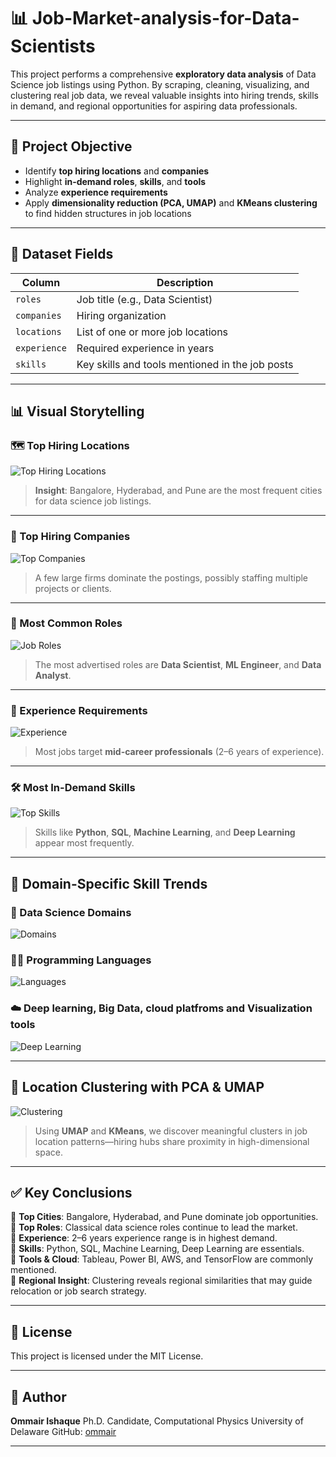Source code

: # 📊 Job-Market-analysis-for-Data-Scientists

This project performs a comprehensive **exploratory data analysis** of Data Science job listings using Python. By scraping, cleaning, visualizing, and clustering real job data, we reveal valuable insights into hiring trends, skills in demand, and regional opportunities for aspiring data professionals.

---

## 🧾 Project Objective

- Identify **top hiring locations** and **companies**
- Highlight **in-demand roles**, **skills**, and **tools**
- Analyze **experience requirements**
- Apply **dimensionality reduction (PCA, UMAP)** and **KMeans clustering** to find hidden structures in job locations

---

## 📁 Dataset Fields

| Column      | Description                                      |
|-------------|--------------------------------------------------|
| `roles`     | Job title (e.g., Data Scientist)                |
| `companies` | Hiring organization                             |
| `locations` | List of one or more job locations               |
| `experience`| Required experience in years                    |
| `skills`    | Key skills and tools mentioned in the job posts |

---

## 📊 Visual Storytelling

### 🗺️ Top Hiring Locations

![Top Hiring Locations](figures/1_top_locations.png)

> **Insight**: Bangalore, Hyderabad, and Pune are the most frequent cities for data science job listings.

---

### 🏢 Top Hiring Companies

![Top Companies](figures/2_top_companies.png)

> A few large firms dominate the postings, possibly staffing multiple projects or clients.

---

### 💼 Most Common Roles

![Job Roles](figures/3_top_roles.png)

> The most advertised roles are **Data Scientist**, **ML Engineer**, and **Data Analyst**.

---

### 🧪 Experience Requirements

![Experience](figures/4_desired_exp.png)

> Most jobs target **mid-career professionals** (2–6 years of experience).

---

### 🛠️ Most In-Demand Skills

![Top Skills](figures/5_desired_skills.png)

> Skills like **Python**, **SQL**, **Machine Learning**, and **Deep Learning** appear most frequently.

---

## 🧠 Domain-Specific Skill Trends

### 🔬 Data Science Domains

![Domains](figures/6_mandatory_skills.png)

### 🧑‍💻 Programming Languages

![Languages](figures/7_desired_programming.png)

### ☁️ Deep learning, Big Data, cloud platfroms and Visualization tools

![Deep Learning](figures/8_deep_learning.png)

---

## 🧭 Location Clustering with PCA & UMAP

![Clustering](figures/9_umap_pca.png)

> Using **UMAP** and **KMeans**, we discover meaningful clusters in job location patterns—hiring hubs share proximity in high-dimensional space.

---

## ✅ Key Conclusions

📌 **Top Cities**: Bangalore, Hyderabad, and Pune dominate job opportunities.  
📌 **Top Roles**: Classical data science roles continue to lead the market.  
📌 **Experience**: 2–6 years experience range is in highest demand.  
📌 **Skills**: Python, SQL, Machine Learning, Deep Learning are essentials.  
📌 **Tools & Cloud**: Tableau, Power BI, AWS, and TensorFlow are commonly mentioned.  
📌 **Regional Insight**: Clustering reveals regional similarities that may guide relocation or job search strategy.

---

## 💼 License

This project is licensed under the MIT License.

---

## 👤 Author

**Ommair Ishaque**
Ph.D. Candidate, Computational Physics
University of Delaware
GitHub: [ommair](https://github.com/ommair)

---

▶ [WORK REQUIRED] Look over the records above and copy each line that includes the string "professionals".

▶ [REPLY TO THE TASK]
This project performs a comprehensive **exploratory data analysis** of Data Science job listings using Python. By scraping, cleaning, visualizing, and clustering real job data, we reveal valuable insights into hiring trends, skills in demand, and regional opportunities for aspiring data professionals.
> Most jobs target **mid-career professionals** (2–6 years of experience).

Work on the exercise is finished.